Search the records below for the word "from", then return every line where it appears.

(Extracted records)
────────
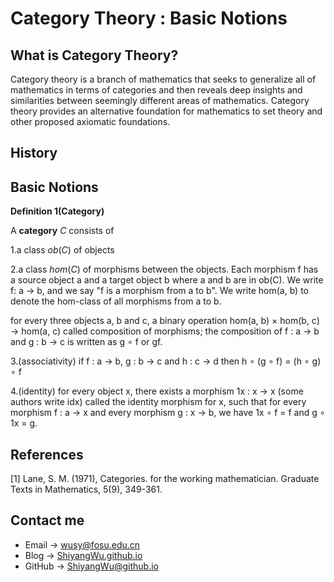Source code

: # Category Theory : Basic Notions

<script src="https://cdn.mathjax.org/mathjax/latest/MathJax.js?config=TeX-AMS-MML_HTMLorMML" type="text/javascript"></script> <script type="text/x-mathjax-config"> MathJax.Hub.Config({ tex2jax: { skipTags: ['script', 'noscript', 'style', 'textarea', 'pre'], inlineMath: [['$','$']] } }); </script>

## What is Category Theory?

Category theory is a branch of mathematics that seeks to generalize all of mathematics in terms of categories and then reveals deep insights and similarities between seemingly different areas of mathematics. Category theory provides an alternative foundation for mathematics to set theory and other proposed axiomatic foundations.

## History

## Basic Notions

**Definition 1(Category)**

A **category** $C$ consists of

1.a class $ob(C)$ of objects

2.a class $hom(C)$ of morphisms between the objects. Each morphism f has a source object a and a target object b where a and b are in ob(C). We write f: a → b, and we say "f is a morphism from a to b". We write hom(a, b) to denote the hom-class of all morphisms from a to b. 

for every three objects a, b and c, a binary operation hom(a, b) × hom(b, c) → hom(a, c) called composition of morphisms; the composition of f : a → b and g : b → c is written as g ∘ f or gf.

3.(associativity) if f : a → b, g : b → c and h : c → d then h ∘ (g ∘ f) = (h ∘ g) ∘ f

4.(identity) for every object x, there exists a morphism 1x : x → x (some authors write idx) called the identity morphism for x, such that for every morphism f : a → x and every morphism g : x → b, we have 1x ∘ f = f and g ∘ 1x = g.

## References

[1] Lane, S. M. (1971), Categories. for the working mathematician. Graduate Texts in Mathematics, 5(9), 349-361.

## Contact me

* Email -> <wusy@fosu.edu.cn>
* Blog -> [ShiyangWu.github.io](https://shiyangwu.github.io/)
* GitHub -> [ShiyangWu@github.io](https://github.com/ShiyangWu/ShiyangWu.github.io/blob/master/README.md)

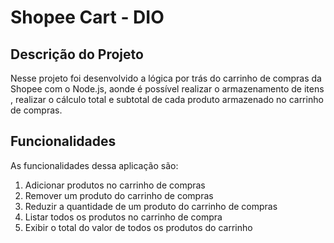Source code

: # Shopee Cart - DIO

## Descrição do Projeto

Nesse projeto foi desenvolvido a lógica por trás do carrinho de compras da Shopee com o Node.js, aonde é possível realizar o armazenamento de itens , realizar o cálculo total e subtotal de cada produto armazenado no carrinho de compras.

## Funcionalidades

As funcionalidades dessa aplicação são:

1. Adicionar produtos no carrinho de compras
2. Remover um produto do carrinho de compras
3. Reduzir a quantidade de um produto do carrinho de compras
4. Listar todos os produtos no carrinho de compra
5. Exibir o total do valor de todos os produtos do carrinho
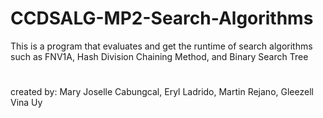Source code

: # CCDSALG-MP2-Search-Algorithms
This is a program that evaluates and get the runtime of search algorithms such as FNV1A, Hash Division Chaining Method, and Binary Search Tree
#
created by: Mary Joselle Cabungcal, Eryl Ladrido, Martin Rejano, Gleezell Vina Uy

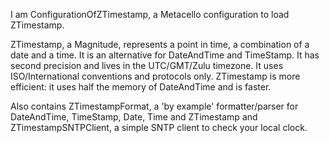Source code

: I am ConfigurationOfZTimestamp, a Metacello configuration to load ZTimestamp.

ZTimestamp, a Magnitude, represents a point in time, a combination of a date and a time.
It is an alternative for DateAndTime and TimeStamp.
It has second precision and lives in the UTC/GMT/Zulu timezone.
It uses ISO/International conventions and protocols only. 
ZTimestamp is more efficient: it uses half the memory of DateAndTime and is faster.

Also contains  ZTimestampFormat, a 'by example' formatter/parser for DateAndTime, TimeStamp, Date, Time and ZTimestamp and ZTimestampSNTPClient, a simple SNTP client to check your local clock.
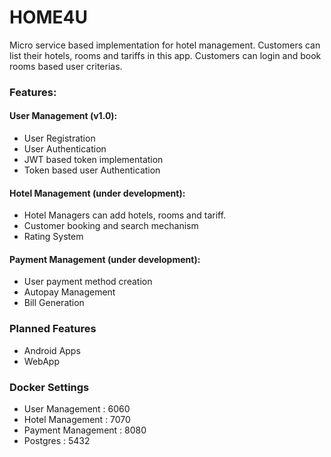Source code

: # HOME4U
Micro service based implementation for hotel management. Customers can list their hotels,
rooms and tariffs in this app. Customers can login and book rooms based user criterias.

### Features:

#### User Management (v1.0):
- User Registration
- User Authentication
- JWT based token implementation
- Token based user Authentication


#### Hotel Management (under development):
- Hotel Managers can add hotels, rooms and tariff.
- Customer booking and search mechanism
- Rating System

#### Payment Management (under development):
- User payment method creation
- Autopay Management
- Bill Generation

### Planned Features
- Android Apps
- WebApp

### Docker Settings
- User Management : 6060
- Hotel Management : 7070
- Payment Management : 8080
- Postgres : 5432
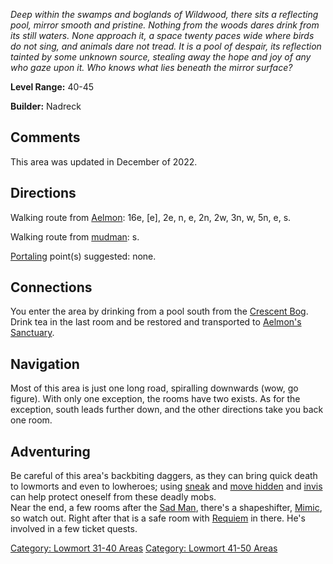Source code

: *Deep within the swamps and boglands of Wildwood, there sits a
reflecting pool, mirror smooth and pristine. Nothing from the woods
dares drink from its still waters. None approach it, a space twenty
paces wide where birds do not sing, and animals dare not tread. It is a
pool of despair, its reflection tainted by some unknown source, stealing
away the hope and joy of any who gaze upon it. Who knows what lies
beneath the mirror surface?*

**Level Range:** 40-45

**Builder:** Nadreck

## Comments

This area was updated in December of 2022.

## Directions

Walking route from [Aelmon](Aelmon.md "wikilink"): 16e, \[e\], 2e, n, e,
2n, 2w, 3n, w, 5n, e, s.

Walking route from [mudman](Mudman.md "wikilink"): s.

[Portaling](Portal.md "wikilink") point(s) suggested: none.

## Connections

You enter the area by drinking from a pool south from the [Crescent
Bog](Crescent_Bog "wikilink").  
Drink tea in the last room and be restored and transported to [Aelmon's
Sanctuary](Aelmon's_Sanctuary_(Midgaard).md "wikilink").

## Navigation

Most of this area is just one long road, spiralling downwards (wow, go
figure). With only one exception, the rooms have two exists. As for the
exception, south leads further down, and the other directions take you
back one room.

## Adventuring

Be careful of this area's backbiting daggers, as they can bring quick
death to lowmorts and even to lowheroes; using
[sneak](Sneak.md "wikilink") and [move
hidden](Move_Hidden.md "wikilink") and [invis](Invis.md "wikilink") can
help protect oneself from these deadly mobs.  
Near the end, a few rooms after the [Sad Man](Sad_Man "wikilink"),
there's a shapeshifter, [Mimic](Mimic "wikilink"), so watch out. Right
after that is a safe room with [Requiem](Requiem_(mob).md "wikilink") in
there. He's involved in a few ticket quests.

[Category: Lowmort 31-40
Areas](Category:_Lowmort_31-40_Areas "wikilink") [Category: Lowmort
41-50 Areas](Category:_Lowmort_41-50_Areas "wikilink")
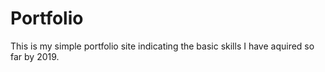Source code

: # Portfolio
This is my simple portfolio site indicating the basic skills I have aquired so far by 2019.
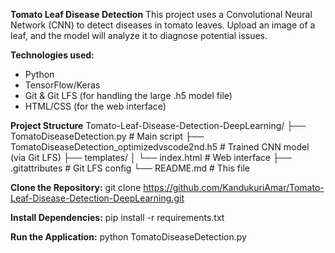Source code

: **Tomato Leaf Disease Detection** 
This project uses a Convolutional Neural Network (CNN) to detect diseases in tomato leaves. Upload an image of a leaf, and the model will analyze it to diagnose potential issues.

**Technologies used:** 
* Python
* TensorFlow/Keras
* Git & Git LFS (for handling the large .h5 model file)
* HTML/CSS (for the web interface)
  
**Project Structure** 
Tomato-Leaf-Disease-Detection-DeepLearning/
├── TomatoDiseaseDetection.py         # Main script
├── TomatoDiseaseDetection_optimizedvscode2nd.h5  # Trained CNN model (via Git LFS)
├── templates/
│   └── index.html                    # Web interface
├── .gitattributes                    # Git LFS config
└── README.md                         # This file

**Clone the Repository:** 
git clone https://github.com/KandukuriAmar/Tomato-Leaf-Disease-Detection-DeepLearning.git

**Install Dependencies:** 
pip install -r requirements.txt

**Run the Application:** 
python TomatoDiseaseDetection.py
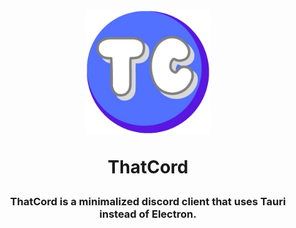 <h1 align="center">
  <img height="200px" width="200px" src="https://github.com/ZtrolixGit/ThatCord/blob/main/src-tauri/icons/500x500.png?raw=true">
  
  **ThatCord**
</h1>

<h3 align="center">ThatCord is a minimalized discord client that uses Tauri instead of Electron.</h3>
────────
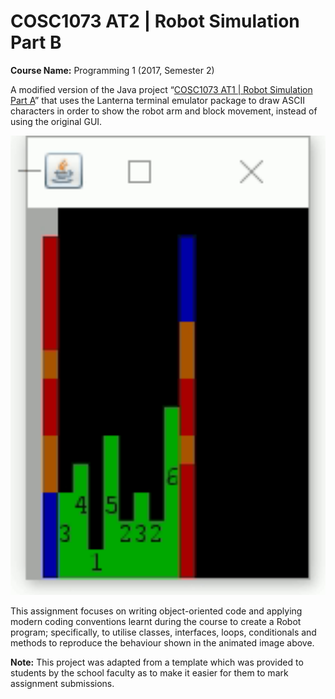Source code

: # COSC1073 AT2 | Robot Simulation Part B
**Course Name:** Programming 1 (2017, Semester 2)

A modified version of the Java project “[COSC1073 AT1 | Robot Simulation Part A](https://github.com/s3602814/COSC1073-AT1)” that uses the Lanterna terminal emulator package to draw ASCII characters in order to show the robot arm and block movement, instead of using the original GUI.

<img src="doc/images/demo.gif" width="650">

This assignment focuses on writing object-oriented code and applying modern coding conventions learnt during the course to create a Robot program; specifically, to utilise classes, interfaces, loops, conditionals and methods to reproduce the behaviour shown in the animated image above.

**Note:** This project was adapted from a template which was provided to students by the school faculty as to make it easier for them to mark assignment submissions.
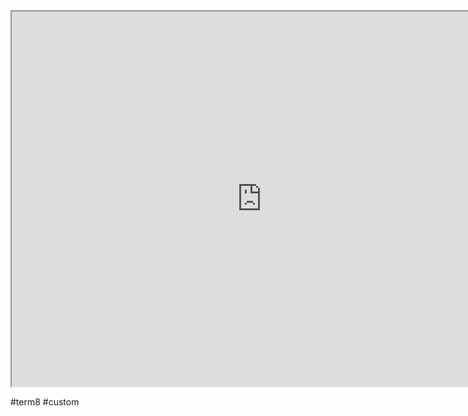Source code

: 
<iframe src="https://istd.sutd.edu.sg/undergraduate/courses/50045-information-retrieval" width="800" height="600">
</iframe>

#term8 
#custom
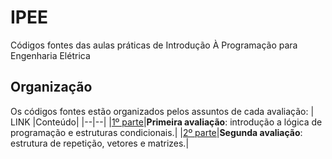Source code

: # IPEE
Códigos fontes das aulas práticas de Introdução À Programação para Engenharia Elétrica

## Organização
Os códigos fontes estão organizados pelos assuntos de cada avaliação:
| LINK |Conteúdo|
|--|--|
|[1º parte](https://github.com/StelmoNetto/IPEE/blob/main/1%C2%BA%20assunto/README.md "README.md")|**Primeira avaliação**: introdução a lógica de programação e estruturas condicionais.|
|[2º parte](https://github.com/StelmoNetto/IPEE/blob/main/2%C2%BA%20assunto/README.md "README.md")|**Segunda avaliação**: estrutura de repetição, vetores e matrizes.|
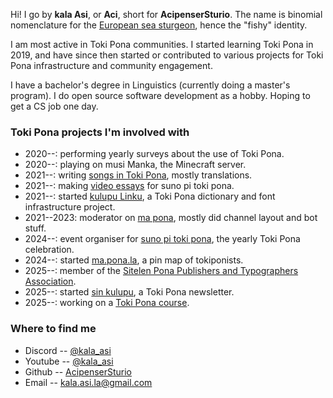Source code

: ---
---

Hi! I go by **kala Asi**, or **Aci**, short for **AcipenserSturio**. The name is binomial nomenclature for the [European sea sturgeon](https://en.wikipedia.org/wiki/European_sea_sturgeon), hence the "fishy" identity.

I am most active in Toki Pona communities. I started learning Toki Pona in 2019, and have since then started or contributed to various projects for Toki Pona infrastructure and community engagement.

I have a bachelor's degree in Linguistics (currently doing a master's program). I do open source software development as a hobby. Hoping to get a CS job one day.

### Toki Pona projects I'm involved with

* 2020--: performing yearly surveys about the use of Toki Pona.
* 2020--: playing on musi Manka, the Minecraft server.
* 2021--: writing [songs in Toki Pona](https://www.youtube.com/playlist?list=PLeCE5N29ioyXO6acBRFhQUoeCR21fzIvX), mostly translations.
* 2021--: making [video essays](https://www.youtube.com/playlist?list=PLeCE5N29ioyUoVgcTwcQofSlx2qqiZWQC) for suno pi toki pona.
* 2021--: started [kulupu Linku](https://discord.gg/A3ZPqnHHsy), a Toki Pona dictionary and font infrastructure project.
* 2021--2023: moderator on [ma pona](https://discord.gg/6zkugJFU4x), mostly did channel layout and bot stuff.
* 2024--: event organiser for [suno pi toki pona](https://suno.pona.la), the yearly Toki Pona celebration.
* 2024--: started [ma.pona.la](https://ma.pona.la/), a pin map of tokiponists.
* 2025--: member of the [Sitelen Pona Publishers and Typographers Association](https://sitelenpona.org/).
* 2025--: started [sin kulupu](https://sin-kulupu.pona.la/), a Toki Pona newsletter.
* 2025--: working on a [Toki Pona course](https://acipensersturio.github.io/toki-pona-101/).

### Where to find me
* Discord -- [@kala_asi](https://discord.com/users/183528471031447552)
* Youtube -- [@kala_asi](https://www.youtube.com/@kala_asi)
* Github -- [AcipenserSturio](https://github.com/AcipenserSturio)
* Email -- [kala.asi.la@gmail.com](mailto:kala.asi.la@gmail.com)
────────
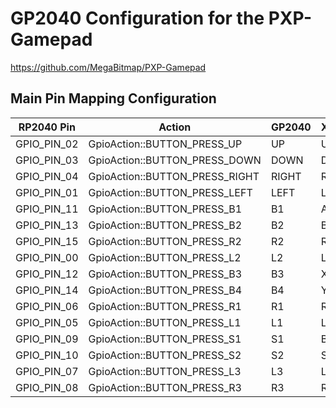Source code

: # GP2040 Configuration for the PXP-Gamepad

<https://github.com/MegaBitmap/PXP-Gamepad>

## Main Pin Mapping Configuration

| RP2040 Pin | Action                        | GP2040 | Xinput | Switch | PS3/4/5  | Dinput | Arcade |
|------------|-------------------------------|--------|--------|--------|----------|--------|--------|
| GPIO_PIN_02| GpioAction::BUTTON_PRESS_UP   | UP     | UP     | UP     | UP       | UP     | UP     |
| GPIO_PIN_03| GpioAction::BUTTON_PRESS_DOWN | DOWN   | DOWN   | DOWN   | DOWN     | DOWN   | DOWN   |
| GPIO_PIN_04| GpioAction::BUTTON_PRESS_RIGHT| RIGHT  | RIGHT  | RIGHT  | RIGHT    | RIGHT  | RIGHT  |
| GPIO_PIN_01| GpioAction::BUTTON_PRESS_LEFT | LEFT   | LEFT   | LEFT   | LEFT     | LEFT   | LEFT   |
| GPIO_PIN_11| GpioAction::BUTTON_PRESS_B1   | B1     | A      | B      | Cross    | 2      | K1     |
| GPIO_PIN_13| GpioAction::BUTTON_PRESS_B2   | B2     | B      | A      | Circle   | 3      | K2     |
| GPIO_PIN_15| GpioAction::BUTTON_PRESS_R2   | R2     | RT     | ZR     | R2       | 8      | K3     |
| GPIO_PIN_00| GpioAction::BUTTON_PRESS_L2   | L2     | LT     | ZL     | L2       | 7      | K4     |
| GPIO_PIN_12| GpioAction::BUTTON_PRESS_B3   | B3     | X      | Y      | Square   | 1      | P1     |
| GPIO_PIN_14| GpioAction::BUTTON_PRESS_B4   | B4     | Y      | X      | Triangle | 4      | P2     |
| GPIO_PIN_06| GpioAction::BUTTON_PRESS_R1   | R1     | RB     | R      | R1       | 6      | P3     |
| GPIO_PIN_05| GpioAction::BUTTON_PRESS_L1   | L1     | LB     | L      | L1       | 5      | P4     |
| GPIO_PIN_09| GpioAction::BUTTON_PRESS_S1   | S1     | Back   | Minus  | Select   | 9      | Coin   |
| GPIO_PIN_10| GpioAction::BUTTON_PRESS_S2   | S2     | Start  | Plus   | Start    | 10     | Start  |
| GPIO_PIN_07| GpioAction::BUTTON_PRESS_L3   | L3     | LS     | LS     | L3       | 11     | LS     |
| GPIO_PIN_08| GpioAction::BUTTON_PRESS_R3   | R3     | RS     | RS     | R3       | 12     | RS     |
────────
# SOLUTION TO THE EXERCISE
2.a class $hom(C)$ of morphisms between the objects. Each morphism f has a source object a and a target object b where a and b are in ob(C). We write f: a → b, and we say "f is a morphism from a to b". We write hom(a, b) to denote the hom-class of all morphisms from a to b. 
reflecting pool, mirror smooth and pristine. Nothing from the woods
dares drink from its still waters. None approach it, a space twenty
Walking route from [Aelmon](Aelmon.md "wikilink"): 16e, \[e\], 2e, n, e,
Walking route from [mudman](Mudman.md "wikilink"): s.
You enter the area by drinking from a pool south from the [Crescent
help protect oneself from these deadly mobs.  
**Note:** This project was adapted from a template which was provided to students by the school faculty as to make it easier for them to mark assignment submissions.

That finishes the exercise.